A nice wrap up of the season.
I like city predictions. The city database and ranking
is a great tool, a very indepth version of return rates
. The predictions are not specifying the particular weather pattern that explains why a city is more likely to be impacted, mostly that in years with a certain amount of storms certain cities are more or less likely to be impacted. (2016 city predictions blog
) Trying to pick the weather pattern that might explain what will happen would be impossible, but on average in history there are certain return rates, with often hit areas a little easier to predict when something is overdue. You can't ignore that kind of thing. It really is a great resource when you work out the numbers each year.
Obviously people can be hit at anytime with a storm, whether an area is overdue or not. It only takes one. Repetitive for the regulars here to hear, but important for others to realize. I kind of say the same thing each year about the statistics. People can't look at the city predictions and say their area is safe, but it is nice to have some general idea of cities that are overdue and cities that get hit when there are a certain number of storms. Why certain cities are more likely to get hit when there is a certain amount of storms is rather uncertain, no one can probably decipher that very well yet. But certain weather patterns can exist in seasons when there is a certain range of storms. These can make a city more or less likely to be hit. Even though you can't explain the reasons for the weather pattern (who knows how long before people and models can much more accurately forecast the weather and even climate in advance) you can learn a lot from the statistics.
The bad thing if your picks were widely publicized would be people complaining about their city either in or not in it. People wouldn't get that it doesn't mean your city is guaranteed to be hit or that you are safe in a season. The good would be for those that simply were not going to prepare would finally give in if they saw their city. People should always prepare the same pretty much regardless of what anyone anywhere says, but that's probably not reality for many people. If they see a below normal forecast, a lot of people unfortunately don't prepare and then likely blame everyone if they get hit. (or the really insane people who complain about having to prepare and then don't get hit)

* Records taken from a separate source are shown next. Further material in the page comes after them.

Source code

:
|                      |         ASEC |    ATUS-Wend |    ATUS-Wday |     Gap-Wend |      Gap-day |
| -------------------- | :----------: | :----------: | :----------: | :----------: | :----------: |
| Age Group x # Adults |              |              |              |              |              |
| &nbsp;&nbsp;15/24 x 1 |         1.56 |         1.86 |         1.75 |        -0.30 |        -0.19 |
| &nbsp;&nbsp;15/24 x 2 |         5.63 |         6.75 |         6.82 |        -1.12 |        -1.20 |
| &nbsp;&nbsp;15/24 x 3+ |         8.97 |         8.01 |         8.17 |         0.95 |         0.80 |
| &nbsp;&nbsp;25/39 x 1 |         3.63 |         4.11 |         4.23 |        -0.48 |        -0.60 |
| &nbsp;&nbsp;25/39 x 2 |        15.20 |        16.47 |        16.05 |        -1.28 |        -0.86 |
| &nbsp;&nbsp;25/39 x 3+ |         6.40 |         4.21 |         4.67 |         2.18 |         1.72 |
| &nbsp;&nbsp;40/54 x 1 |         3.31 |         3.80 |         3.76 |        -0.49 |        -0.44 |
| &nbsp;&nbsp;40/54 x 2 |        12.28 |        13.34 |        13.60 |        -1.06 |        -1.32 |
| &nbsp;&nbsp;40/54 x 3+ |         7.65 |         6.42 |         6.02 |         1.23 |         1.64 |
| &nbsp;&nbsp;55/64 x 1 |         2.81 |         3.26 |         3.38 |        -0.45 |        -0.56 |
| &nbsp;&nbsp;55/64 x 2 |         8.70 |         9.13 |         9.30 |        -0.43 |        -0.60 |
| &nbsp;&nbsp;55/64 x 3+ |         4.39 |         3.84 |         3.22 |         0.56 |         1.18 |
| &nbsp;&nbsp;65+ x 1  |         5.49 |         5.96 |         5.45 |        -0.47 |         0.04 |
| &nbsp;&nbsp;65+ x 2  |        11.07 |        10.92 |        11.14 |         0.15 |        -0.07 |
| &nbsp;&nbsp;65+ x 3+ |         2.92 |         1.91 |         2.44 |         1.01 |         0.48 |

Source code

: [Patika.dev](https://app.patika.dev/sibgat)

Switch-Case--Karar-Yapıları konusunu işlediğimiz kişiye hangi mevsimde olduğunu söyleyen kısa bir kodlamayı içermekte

It would be nice if you got more respect in regard to predictions among those that do it. I like that people and organizations try to make predictions. As long as there is reasoning, I think its beneficial for the betterment of forecasting. The general public just needs to understand that it is and will always be imperfect. You can't know exactly how things will unfold, but hopefully the science gets better and the predictions get a little more accurate, on average, from people over time.

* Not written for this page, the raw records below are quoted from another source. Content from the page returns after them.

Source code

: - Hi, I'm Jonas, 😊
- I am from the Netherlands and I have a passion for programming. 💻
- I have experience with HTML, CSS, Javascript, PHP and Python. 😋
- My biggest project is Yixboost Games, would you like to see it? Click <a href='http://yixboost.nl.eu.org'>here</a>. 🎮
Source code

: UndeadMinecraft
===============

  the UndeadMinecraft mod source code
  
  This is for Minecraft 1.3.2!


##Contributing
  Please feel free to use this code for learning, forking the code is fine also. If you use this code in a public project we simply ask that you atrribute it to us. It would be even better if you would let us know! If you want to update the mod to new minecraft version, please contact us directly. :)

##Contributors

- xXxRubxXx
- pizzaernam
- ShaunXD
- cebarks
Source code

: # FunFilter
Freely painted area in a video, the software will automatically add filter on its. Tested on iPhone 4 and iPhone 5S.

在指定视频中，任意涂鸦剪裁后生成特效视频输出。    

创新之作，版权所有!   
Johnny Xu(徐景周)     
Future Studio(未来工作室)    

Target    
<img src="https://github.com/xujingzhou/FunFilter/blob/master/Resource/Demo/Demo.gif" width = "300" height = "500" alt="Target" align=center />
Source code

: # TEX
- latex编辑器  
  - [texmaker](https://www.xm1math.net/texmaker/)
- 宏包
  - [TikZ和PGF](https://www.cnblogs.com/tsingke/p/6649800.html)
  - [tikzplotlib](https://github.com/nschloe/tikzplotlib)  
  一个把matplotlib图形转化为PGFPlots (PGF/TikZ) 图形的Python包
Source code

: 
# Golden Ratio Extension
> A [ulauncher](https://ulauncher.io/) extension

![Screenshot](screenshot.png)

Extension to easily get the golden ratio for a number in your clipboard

I have mixed emotions about seasonal predictions being really widely disseminated. On the news every time CSU or NOAA does a seasonal forecast they make a really big deal about it, especially local news. I like the information as a weather geek, and other people would like to know it too, but a lot of times way too much weight is put on it by the media. I feel like people really need all the additional information, not just the headline numbers. You need to know more about methodology. People need more explanation. It can't be condensed down to the length of a tweet or headline. If you don't get the explanation some people see it as being told whether they need to prepare or not, and that is the wrong idea. You always need to prepare.
I'm not sure about things like the MJO:https://www.climate.gov/news-features/blogs/enso/what-mjo-and-why-do-we-carehttp://www.cpc.ncep.noaa.gov/products/precip/CWlink/MJO/mjo.shtml
Given a lot of shear that we have seen over many hurricane seasons, I think that while the MJO might help something that was likely already going to develop, if other conditions are not right, such as shear, the MJO is not going to be enough to let something develop. It might be the tipping point for some storms' development, but I don't know to what extent. Shear and a lot of dry air rule over all else usually. The convective phase of the MJO is likely not going to be enough to counteract areas with a lot of shear and/or an already really dry air mass.